By the time the second quarter kicked off, Embiid was 5-of-5 from the field for 11 first-quarter points. He looked on pace for the exact type of outing an undermanned Sixers team would need to compete.
“He’s probably the best big man in the league,” Jayson Tatum said following Game 1. “It’s going to take a team effort just to make it tough. With guys like that, it’s hard to stop. You just have to make it tough and make them see bodies, see a crowd, and things like that.”
However, in the three quarters after, Philly abandoned the principles that earned a one-point edge after the first, helping Boston to a 109-101 victory. Embiid was fourth on the team in shot attempts behind names like Josh Richardson and Alec Burks. He was 3-of-7 on 2-pointers and missed all three of his triples, scoring 15 in under 27 minutes after previously needing less than 10 to put up 11.
If not for nine makes on 12 free-throw attempts, his final points tally would’ve been far more underwhelming than his 26 total would suggest.
As much credit as the Celtics would like to take for Embiid’s disappearance en route to a 1-0 series lead, much of the cause lies in self-inflicted tendencies on the part of Embiid.
Taking more than three career 3-point attempts a game, Embiid does every defense a favor when he spots up beyond the arc. The Sixers might lack the shooters to make him comfortable on either block, but he’s too dominant an interior force to let defenses dictate his positioning on the court instead of the other way around.
Marcus Smart is no easy player to budge, but an open paint is perfect for Embiid to seal Smart for a close look. If nothing else, getting Smart on Embiid’s back side leaves Al Horford open on the wing. The right read from Burks leaves Jayson Tatum to straddle or choose between letting Horford or Furkan Korkmaz get a clean 3-point look.
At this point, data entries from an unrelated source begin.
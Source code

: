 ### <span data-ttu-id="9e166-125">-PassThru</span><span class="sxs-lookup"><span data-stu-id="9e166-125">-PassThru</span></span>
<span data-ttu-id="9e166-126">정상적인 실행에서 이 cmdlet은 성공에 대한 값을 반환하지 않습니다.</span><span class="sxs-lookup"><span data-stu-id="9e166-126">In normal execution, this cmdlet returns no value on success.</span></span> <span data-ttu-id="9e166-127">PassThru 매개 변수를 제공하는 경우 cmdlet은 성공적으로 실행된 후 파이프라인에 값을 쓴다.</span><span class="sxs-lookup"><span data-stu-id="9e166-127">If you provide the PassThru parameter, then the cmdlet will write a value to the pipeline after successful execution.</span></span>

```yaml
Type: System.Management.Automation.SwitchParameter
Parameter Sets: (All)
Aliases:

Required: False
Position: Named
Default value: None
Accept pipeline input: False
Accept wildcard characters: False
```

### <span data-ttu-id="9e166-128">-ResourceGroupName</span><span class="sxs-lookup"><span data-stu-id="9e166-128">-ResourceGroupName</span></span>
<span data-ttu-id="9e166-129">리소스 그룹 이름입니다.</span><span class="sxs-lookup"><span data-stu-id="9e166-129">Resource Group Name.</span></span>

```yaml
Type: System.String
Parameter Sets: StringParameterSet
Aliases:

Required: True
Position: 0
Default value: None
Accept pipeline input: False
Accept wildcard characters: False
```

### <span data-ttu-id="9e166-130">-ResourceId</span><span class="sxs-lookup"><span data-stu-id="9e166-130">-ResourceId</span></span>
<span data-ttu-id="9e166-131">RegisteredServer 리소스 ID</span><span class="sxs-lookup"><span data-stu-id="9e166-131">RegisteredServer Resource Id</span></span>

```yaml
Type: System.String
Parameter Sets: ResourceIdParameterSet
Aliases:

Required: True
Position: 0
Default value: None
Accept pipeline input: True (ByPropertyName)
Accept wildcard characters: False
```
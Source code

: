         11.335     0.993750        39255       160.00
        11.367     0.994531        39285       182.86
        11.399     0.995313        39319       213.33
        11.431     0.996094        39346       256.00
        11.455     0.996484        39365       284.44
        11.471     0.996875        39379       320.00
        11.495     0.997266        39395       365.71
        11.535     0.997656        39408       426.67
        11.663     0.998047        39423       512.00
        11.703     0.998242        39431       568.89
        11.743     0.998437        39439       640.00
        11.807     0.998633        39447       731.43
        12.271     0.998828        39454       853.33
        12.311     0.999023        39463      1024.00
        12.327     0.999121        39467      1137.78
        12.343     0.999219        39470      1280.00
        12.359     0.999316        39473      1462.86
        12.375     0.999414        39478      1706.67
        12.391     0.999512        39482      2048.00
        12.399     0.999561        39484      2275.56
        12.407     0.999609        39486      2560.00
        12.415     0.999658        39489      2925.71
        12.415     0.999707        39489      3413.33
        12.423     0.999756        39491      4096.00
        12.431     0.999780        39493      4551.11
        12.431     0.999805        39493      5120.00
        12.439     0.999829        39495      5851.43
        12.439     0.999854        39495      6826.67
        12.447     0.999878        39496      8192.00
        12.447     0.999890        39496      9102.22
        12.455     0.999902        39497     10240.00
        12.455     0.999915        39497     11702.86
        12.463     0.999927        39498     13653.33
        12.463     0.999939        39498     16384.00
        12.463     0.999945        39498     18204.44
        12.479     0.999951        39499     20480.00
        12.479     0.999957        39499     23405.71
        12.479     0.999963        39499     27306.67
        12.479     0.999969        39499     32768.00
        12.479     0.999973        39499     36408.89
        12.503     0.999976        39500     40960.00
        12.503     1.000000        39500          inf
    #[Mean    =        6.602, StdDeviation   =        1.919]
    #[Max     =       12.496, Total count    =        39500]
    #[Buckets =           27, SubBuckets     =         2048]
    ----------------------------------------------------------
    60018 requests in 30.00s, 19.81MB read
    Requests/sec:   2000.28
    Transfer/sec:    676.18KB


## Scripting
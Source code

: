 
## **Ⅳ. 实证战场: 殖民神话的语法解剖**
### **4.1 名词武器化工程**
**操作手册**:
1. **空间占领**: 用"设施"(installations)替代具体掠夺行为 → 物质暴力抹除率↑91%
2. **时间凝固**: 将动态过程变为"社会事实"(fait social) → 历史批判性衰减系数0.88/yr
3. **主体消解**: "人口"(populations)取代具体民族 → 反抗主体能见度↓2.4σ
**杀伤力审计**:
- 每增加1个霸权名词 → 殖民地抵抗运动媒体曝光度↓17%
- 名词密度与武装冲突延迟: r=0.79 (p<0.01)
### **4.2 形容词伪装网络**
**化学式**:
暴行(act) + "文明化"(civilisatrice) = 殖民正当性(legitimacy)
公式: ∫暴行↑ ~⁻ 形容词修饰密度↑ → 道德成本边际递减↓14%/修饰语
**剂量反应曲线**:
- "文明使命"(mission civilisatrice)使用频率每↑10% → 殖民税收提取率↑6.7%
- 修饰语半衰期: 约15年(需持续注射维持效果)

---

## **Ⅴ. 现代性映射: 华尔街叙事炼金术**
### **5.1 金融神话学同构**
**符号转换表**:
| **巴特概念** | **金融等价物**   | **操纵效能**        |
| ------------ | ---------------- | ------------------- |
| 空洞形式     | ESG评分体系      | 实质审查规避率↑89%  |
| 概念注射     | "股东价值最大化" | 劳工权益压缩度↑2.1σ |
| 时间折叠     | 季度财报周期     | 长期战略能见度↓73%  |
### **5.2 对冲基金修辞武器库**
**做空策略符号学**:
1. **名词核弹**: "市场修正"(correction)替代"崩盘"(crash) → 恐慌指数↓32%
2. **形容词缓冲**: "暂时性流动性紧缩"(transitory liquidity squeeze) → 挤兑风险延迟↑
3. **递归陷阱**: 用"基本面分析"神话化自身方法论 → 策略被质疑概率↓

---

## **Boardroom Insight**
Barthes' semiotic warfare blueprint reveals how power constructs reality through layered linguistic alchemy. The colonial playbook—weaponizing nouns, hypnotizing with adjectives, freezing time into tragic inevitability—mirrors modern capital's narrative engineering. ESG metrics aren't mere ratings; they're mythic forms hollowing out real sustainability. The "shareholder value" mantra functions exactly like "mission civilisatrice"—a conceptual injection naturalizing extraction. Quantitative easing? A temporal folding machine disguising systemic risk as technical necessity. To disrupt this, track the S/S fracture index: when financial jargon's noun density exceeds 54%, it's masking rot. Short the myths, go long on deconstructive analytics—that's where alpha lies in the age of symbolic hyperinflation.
Instead, Embiid instinctively drifts to the top of the key, where a slow jab precedes a 3-point shot with nine seconds left on the shot clock.
Boston certainly had its moments of pride guarding Embiid. Enes Kanter was used as a big body capable of withstanding the punishment Embiid’s 250-pound frame. Kanter was a plus-six in just four fourth-quarter minutes in part because of the way he kept Embiid out of the restricted area, even when the big man established solid low-post positioning.
Even on this possession, Embiid bails the Celtics out with just a single dribble before getting up a right-handed jump hook that fell short. You’d typically want greater effort from Embiid to get the shot he wants rather than the one he feels he can get, especially with plenty of time on the clock.
The fear of a swarming double-team might explain the early shot. It’s one of the ways Boston has held Embiid to 39.1 percent shooting across three regular season meetings and contributed to his game-high five turnovers.
Four of those turnovers were the result of Boston’s defense, two passes intercepted and strips via a double team. They breed hesitancy and fear in a player who should do the same to his opponents.
In a game of rhythm, the rushed looks as a result play right into the Celtics’ hands, taking a superstar off his norm if only a smidge. It’s on Embiid to embrace a help defender and use it to create open shots for his teammates. To be more reactionary with confidence than tremble in assumptions, even when weighing the risk of a potential turnover.
A similar bail out occurred in the second quarter, again with Kanter discouraging Embiid from trying to bully his way to the bucket with plenty of time to do so.
It’s one thing for Embiid to forego the shots he needs in favor of a different hot Sixers hand, except no such streak was ignited in this game. The three Sixers who took more shots than Embiid following his first quarter surge were a combined 14-for-36.
“With the way I started the first quarter, I just need to be more assertive and demand the ball and just be aggressive,” Embiid said after the loss.
Brett Brown was quoted as being against “smash-mouth, bully-ball post-ups,” the exact style Boston is ill-equipped to consistently slow. So while the Celtics remain committed to the schemes that held Embiid below 20 points twice during the regular season, it’s not the matchup rotations or precisely times doubles teams that will likely advance them to the second round.
Embiid and the Sixers simply remain stubborn in making their lives more difficult in spite of the lone advantage they have.